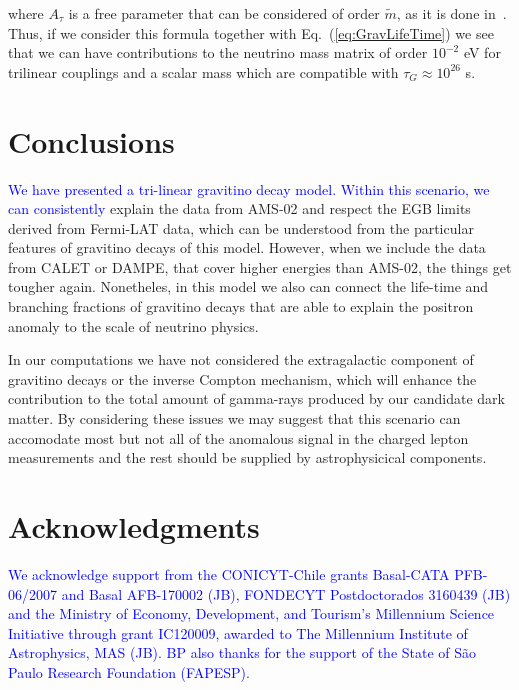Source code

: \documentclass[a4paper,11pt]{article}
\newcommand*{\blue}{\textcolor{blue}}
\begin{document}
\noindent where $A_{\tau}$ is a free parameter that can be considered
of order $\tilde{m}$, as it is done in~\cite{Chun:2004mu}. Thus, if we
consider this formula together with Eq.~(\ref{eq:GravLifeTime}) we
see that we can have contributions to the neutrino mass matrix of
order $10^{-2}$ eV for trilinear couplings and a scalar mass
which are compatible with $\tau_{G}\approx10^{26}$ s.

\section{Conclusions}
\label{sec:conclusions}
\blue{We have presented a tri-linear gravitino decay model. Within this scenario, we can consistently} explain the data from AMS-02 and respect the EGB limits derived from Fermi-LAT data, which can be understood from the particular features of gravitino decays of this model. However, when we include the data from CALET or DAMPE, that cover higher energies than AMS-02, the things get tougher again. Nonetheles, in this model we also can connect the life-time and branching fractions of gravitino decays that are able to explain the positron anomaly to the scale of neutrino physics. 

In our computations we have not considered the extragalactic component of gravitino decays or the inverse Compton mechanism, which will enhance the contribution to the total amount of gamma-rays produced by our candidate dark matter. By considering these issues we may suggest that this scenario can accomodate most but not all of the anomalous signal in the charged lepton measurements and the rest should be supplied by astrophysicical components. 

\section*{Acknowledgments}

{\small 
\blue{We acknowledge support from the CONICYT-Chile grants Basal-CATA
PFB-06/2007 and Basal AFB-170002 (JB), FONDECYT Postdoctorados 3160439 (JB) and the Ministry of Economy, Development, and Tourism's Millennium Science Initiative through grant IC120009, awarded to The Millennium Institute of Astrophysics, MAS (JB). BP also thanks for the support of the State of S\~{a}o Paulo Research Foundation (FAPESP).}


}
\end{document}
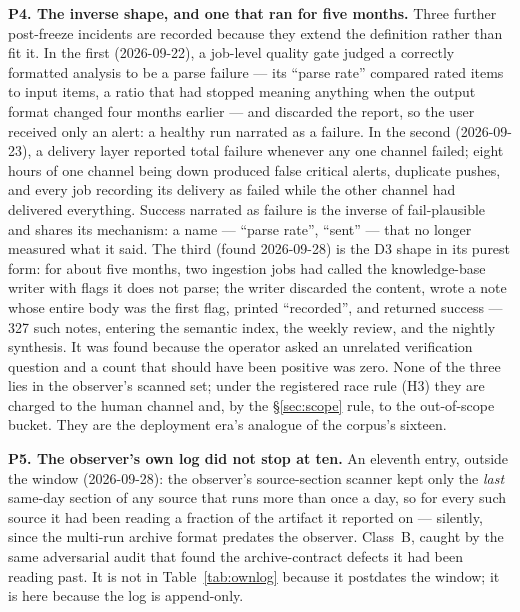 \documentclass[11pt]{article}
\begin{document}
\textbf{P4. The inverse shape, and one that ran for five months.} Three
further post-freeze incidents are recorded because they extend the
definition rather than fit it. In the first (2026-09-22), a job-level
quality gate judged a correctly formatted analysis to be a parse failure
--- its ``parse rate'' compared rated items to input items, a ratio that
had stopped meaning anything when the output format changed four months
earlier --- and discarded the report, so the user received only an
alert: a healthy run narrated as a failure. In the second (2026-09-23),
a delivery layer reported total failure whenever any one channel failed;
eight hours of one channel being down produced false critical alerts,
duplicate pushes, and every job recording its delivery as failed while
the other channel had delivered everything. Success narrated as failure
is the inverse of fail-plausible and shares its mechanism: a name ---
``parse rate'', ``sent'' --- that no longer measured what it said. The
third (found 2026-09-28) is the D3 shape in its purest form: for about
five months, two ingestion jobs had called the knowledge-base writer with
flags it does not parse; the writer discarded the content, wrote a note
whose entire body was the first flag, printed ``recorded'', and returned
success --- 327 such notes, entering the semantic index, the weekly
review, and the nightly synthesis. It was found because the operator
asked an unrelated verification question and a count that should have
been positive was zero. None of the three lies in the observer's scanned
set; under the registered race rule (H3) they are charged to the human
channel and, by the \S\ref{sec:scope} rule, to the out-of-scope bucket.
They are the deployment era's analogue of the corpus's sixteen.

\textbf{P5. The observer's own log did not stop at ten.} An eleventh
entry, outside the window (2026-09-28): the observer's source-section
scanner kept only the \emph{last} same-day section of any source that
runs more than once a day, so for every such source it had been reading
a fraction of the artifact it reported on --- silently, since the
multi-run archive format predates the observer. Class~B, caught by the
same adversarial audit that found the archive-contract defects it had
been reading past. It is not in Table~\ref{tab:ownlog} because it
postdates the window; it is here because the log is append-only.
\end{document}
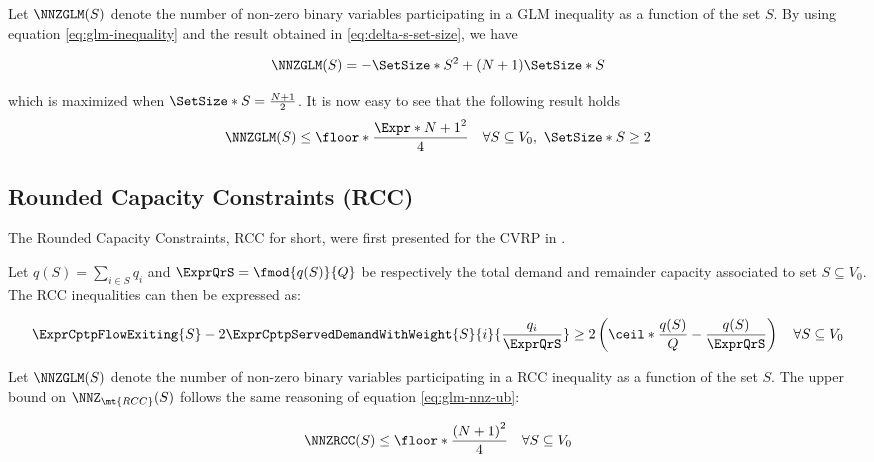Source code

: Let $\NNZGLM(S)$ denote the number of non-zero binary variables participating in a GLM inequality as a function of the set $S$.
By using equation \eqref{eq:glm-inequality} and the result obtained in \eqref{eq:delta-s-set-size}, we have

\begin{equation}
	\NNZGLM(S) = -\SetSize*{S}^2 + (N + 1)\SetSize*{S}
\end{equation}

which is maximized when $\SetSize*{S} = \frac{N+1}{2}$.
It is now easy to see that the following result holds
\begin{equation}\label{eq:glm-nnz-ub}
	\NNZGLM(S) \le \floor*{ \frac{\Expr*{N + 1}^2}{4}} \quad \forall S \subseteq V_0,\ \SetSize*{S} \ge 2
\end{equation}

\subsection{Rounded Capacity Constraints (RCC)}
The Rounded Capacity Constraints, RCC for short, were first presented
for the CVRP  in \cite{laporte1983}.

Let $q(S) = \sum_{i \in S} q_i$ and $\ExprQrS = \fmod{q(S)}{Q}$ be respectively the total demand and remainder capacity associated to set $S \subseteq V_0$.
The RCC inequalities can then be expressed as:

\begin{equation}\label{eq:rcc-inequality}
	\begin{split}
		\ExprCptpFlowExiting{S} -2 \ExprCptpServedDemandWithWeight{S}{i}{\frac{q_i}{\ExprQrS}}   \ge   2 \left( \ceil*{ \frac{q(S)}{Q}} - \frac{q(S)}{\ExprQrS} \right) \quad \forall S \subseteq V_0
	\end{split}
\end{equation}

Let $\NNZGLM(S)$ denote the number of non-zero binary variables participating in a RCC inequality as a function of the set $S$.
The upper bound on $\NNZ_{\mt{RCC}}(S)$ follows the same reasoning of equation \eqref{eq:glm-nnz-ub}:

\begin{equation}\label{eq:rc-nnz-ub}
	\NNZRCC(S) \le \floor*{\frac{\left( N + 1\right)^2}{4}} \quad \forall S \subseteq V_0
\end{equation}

......

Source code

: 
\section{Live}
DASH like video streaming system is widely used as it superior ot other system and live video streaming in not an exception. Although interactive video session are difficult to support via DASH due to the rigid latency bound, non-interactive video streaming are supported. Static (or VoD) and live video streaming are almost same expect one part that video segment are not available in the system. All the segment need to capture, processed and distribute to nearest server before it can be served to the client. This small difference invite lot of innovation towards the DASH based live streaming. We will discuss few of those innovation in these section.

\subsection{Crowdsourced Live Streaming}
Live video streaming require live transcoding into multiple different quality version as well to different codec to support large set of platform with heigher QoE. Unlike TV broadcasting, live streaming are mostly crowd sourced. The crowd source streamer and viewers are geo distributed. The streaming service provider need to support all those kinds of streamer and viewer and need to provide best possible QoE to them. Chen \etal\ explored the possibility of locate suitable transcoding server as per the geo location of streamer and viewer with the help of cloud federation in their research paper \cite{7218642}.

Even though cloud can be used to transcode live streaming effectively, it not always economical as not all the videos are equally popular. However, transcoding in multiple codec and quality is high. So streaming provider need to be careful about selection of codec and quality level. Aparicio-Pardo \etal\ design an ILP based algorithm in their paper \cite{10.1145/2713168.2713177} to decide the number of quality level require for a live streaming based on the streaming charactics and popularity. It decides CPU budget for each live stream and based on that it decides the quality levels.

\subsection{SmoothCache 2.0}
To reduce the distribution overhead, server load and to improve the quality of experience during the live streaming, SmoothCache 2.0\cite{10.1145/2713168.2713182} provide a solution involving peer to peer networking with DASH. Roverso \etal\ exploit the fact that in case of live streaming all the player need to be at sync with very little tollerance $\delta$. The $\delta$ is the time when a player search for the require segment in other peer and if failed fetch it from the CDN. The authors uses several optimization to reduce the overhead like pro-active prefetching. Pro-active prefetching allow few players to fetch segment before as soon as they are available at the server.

......

What you will do » Given the entries above, transcribe exactly the lines from the one holding "multi-run archive format" through the one holding "which is maximized"; pictures do not belong in the transcription.

Solution below »
multi-run archive format predates the observer. Class~B, caught by the
same adversarial audit that found the archive-contract defects it had
been reading past. It is not in Table~\ref{tab:ownlog} because it
postdates the window; it is here because the log is append-only.
\end{document}
Source code

: Let $\NNZGLM(S)$ denote the number of non-zero binary variables participating in a GLM inequality as a function of the set $S$.
By using equation \eqref{eq:glm-inequality} and the result obtained in \eqref{eq:delta-s-set-size}, we have

\begin{equation}
	\NNZGLM(S) = -\SetSize*{S}^2 + (N + 1)\SetSize*{S}
\end{equation}

which is maximized when $\SetSize*{S} = \frac{N+1}{2}$.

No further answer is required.